Copy each line below holding "pretty".

Data shown Start Marker

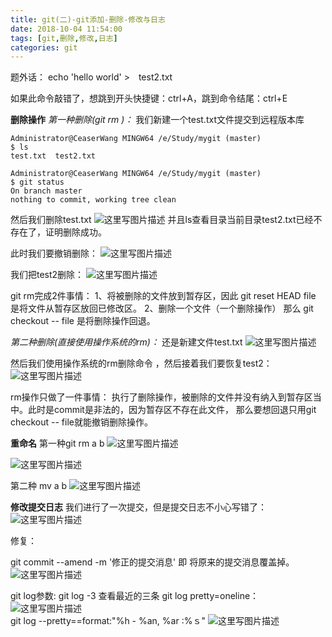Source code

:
 ```yaml
---
title: git(二)-git添加-删除-修改与日志
date: 2018-10-04 11:54:00
tags: [git,删除,修改,日志]
categories: git
---
```


题外话：
echo 'hello world' >　test2.txt
<!-- more -->
如果此命令敲错了，想跳到开头快捷键：ctrl+A，跳到命令结尾：ctrl+E

**删除操作**
*第一种删除(git rm )：*
我们新建一个test.txt文件提交到远程版本库

```
Administrator@CeaserWang MINGW64 /e/Study/mygit (master)
$ ls
test.txt  test2.txt

Administrator@CeaserWang MINGW64 /e/Study/mygit (master)
$ git status
On branch master
nothing to commit, working tree clean
```
然后我们删除test.txt
![这里写图片描述](20170628211149639.png)
并且ls查看目录当前目录test2.txt已经不存在了，证明删除成功。

 此时我们要撤销删除：
 ![这里写图片描述](20170628212228337.png)

我们把test2删除：
![这里写图片描述](20170628212759004.png)

git rm完成2件事情：
1、将被删除的文件放到暂存区，因此 git  reset  HEAD   file 是将文件从暂存区放回已修改区。
2、删除一个文件（一个删除操作） 那么 git checkout -- file 是将删除操作回退。

*第二种删除(直接使用操作系统的rm)：*
还是新建文件test.txt
![这里写图片描述](20170628213030357.png)  

然后我们使用操作系统的rm删除命令 ，然后接着我们要恢复test2：
![这里写图片描述](20170628214736956.png)  

rm操作只做了一件事情：
执行了删除操作，被删除的文件并没有纳入到暂存区当中。此时是commit是非法的，因为暂存区不存在此文件，
那么要想回退只用git checkout -- file就能撤销删除操作。

**重命名**
第一种git rm a b
![这里写图片描述](20170628223000054.png)

![这里写图片描述](20170628223537610.png)  

第二种 mv a b
![这里写图片描述](20170628224553518.png)

**修改提交日志**
我们进行了一次提交，但是提交日志不小心写错了：
![这里写图片描述](20170628225329525.png)

修复：

git commit --amend -m '修正的提交消息'  即 将原来的提交消息覆盖掉。
![这里写图片描述](20170628225522634.png)

git log参数:
git log -3 查看最近的三条
git log pretty=oneline：
![这里写图片描述](20170628230022202.png)  
git log --pretty==format:"%h - %an, %ar :%ｓ"
![这里写图片描述](20170628230312893.png)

Data shown End Marker

Your response:
git log pretty=oneline：
git log --pretty==format:"%h - %an, %ar :%ｓ"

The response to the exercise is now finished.